Directions for this task >> Down to the last line, restate the records word for word, but not the pictures.

Entries provided >>

+===+

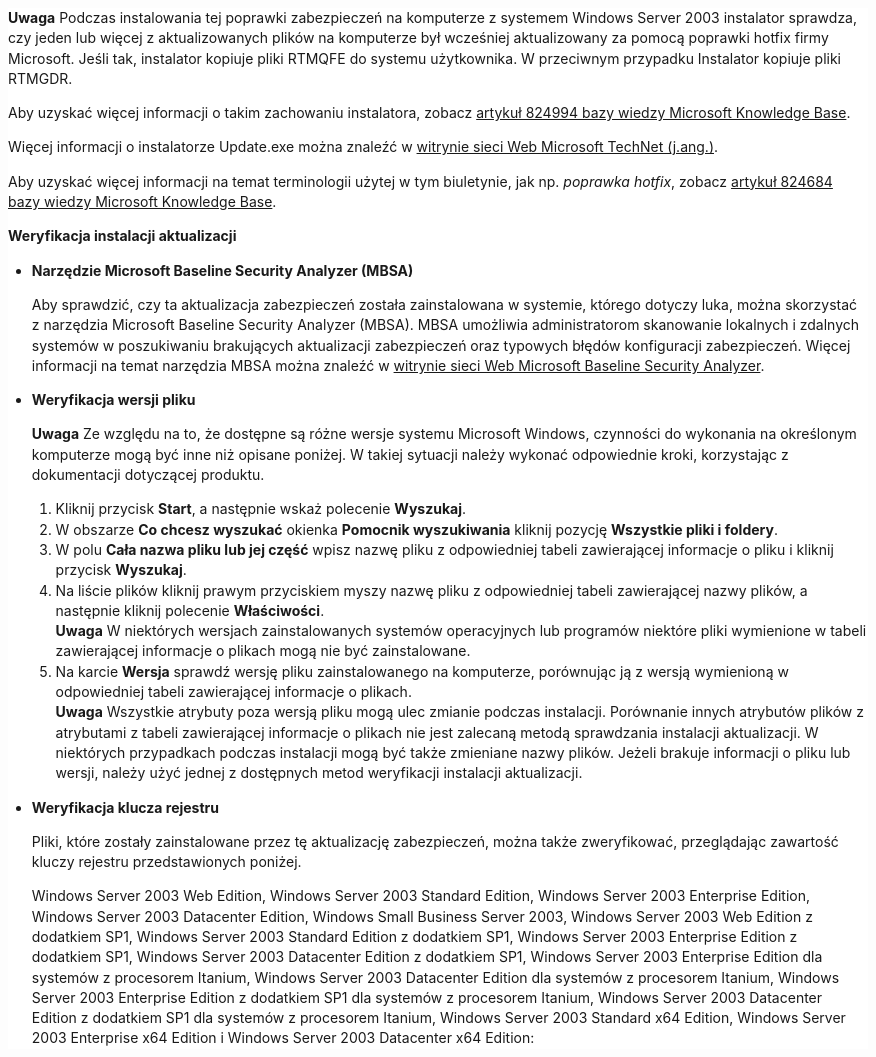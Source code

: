**Uwaga** Podczas instalowania tej poprawki zabezpieczeń na komputerze z systemem Windows Server 2003 instalator sprawdza, czy jeden lub więcej z aktualizowanych plików na komputerze był wcześniej aktualizowany za pomocą poprawki hotfix firmy Microsoft. Jeśli tak, instalator kopiuje pliki RTMQFE do systemu użytkownika. W przeciwnym przypadku Instalator kopiuje pliki RTMGDR.

Aby uzyskać więcej informacji o takim zachowaniu instalatora, zobacz [artykuł 824994 bazy wiedzy Microsoft Knowledge Base](http://support.microsoft.com/kb/824994).

Więcej informacji o instalatorze Update.exe można znaleźć w [witrynie sieci Web Microsoft TechNet (j.ang.)](http://go.microsoft.com/fwlink/?linkid=38951).

Aby uzyskać więcej informacji na temat terminologii użytej w tym biuletynie, jak np. *poprawka hotfix*, zobacz [artykuł 824684 bazy wiedzy Microsoft Knowledge Base](http://support.microsoft.com/kb/824684).

**Weryfikacja instalacji aktualizacji**

-   **Narzędzie Microsoft Baseline Security Analyzer (MBSA)**

    Aby sprawdzić, czy ta aktualizacja zabezpieczeń została zainstalowana w systemie, którego dotyczy luka, można skorzystać z narzędzia Microsoft Baseline Security Analyzer (MBSA). MBSA umożliwia administratorom skanowanie lokalnych i zdalnych systemów w poszukiwaniu brakujących aktualizacji zabezpieczeń oraz typowych błędów konfiguracji zabezpieczeń. Więcej informacji na temat narzędzia MBSA można znaleźć w [witrynie sieci Web Microsoft Baseline Security Analyzer](http://www.microsoft.com/poland/technet/security/tools/mbsa.mspx).

-   **Weryfikacja wersji pliku**

    **Uwaga** Ze względu na to, że dostępne są różne wersje systemu Microsoft Windows, czynności do wykonania na określonym komputerze mogą być inne niż opisane poniżej. W takiej sytuacji należy wykonać odpowiednie kroki, korzystając z dokumentacji dotyczącej produktu.

    1.  Kliknij przycisk **Start**, a następnie wskaż polecenie **Wyszukaj**.
    2.  W obszarze **Co chcesz wyszukać** okienka **Pomocnik wyszukiwania** kliknij pozycję **Wszystkie pliki i foldery**.
    3.  W polu **Cała nazwa pliku lub jej część** wpisz nazwę pliku z odpowiedniej tabeli zawierającej informacje o pliku i kliknij przycisk **Wyszukaj**.
    4.  Na liście plików kliknij prawym przyciskiem myszy nazwę pliku z odpowiedniej tabeli zawierającej nazwy plików, a następnie kliknij polecenie **Właściwości**.  
        **Uwaga** W niektórych wersjach zainstalowanych systemów operacyjnych lub programów niektóre pliki wymienione w tabeli zawierającej informacje o plikach mogą nie być zainstalowane.
    5.  Na karcie **Wersja** sprawdź wersję pliku zainstalowanego na komputerze, porównując ją z wersją wymienioną w odpowiedniej tabeli zawierającej informacje o plikach.  
        **Uwaga** Wszystkie atrybuty poza wersją pliku mogą ulec zmianie podczas instalacji. Porównanie innych atrybutów plików z atrybutami z tabeli zawierającej informacje o plikach nie jest zalecaną metodą sprawdzania instalacji aktualizacji. W niektórych przypadkach podczas instalacji mogą być także zmieniane nazwy plików. Jeżeli brakuje informacji o pliku lub wersji, należy użyć jednej z dostępnych metod weryfikacji instalacji aktualizacji.

-   **Weryfikacja klucza rejestru**

    Pliki, które zostały zainstalowane przez tę aktualizację zabezpieczeń, można także zweryfikować, przeglądając zawartość kluczy rejestru przedstawionych poniżej.

    Windows Server 2003 Web Edition, Windows Server 2003 Standard Edition, Windows Server 2003 Enterprise Edition, Windows Server 2003 Datacenter Edition, Windows Small Business Server 2003, Windows Server 2003 Web Edition z dodatkiem SP1, Windows Server 2003 Standard Edition z dodatkiem SP1, Windows Server 2003 Enterprise Edition z dodatkiem SP1, Windows Server 2003 Datacenter Edition z dodatkiem SP1, Windows Server 2003 Enterprise Edition dla systemów z procesorem Itanium, Windows Server 2003 Datacenter Edition dla systemów z procesorem Itanium, Windows Server 2003 Enterprise Edition z dodatkiem SP1 dla systemów z procesorem Itanium, Windows Server 2003 Datacenter Edition z dodatkiem SP1 dla systemów z procesorem Itanium, Windows Server 2003 Standard x64 Edition, Windows Server 2003 Enterprise x64 Edition i Windows Server 2003 Datacenter x64 Edition:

+===+

Answer to this task >>
Source code

:**Uwaga** Podczas instalowania tej poprawki zabezpieczeń na komputerze z systemem Windows Server 2003 instalator sprawdza, czy jeden lub więcej z aktualizowanych plików na komputerze był wcześniej aktualizowany za pomocą poprawki hotfix firmy Microsoft. Jeśli tak, instalator kopiuje pliki RTMQFE do systemu użytkownika. W przeciwnym przypadku Instalator kopiuje pliki RTMGDR.

Aby uzyskać więcej informacji o takim zachowaniu instalatora, zobacz [artykuł 824994 bazy wiedzy Microsoft Knowledge Base](http://support.microsoft.com/kb/824994).

Więcej informacji o instalatorze Update.exe można znaleźć w [witrynie sieci Web Microsoft TechNet (j.ang.)](http://go.microsoft.com/fwlink/?linkid=38951).

Aby uzyskać więcej informacji na temat terminologii użytej w tym biuletynie, jak np. *poprawka hotfix*, zobacz [artykuł 824684 bazy wiedzy Microsoft Knowledge Base](http://support.microsoft.com/kb/824684).

**Weryfikacja instalacji aktualizacji**

-   **Narzędzie Microsoft Baseline Security Analyzer (MBSA)**

    Aby sprawdzić, czy ta aktualizacja zabezpieczeń została zainstalowana w systemie, którego dotyczy luka, można skorzystać z narzędzia Microsoft Baseline Security Analyzer (MBSA). MBSA umożliwia administratorom skanowanie lokalnych i zdalnych systemów w poszukiwaniu brakujących aktualizacji zabezpieczeń oraz typowych błędów konfiguracji zabezpieczeń. Więcej informacji na temat narzędzia MBSA można znaleźć w [witrynie sieci Web Microsoft Baseline Security Analyzer](http://www.microsoft.com/poland/technet/security/tools/mbsa.mspx).

-   **Weryfikacja wersji pliku**

    **Uwaga** Ze względu na to, że dostępne są różne wersje systemu Microsoft Windows, czynności do wykonania na określonym komputerze mogą być inne niż opisane poniżej. W takiej sytuacji należy wykonać odpowiednie kroki, korzystając z dokumentacji dotyczącej produktu.

    1.  Kliknij przycisk **Start**, a następnie wskaż polecenie **Wyszukaj**.
    2.  W obszarze **Co chcesz wyszukać** okienka **Pomocnik wyszukiwania** kliknij pozycję **Wszystkie pliki i foldery**.
    3.  W polu **Cała nazwa pliku lub jej część** wpisz nazwę pliku z odpowiedniej tabeli zawierającej informacje o pliku i kliknij przycisk **Wyszukaj**.
    4.  Na liście plików kliknij prawym przyciskiem myszy nazwę pliku z odpowiedniej tabeli zawierającej nazwy plików, a następnie kliknij polecenie **Właściwości**.  
        **Uwaga** W niektórych wersjach zainstalowanych systemów operacyjnych lub programów niektóre pliki wymienione w tabeli zawierającej informacje o plikach mogą nie być zainstalowane.
    5.  Na karcie **Wersja** sprawdź wersję pliku zainstalowanego na komputerze, porównując ją z wersją wymienioną w odpowiedniej tabeli zawierającej informacje o plikach.  
        **Uwaga** Wszystkie atrybuty poza wersją pliku mogą ulec zmianie podczas instalacji. Porównanie innych atrybutów plików z atrybutami z tabeli zawierającej informacje o plikach nie jest zalecaną metodą sprawdzania instalacji aktualizacji. W niektórych przypadkach podczas instalacji mogą być także zmieniane nazwy plików. Jeżeli brakuje informacji o pliku lub wersji, należy użyć jednej z dostępnych metod weryfikacji instalacji aktualizacji.

-   **Weryfikacja klucza rejestru**

    Pliki, które zostały zainstalowane przez tę aktualizację zabezpieczeń, można także zweryfikować, przeglądając zawartość kluczy rejestru przedstawionych poniżej.

    Windows Server 2003 Web Edition, Windows Server 2003 Standard Edition, Windows Server 2003 Enterprise Edition, Windows Server 2003 Datacenter Edition, Windows Small Business Server 2003, Windows Server 2003 Web Edition z dodatkiem SP1, Windows Server 2003 Standard Edition z dodatkiem SP1, Windows Server 2003 Enterprise Edition z dodatkiem SP1, Windows Server 2003 Datacenter Edition z dodatkiem SP1, Windows Server 2003 Enterprise Edition dla systemów z procesorem Itanium, Windows Server 2003 Datacenter Edition dla systemów z procesorem Itanium, Windows Server 2003 Enterprise Edition z dodatkiem SP1 dla systemów z procesorem Itanium, Windows Server 2003 Datacenter Edition z dodatkiem SP1 dla systemów z procesorem Itanium, Windows Server 2003 Standard x64 Edition, Windows Server 2003 Enterprise x64 Edition i Windows Server 2003 Datacenter x64 Edition:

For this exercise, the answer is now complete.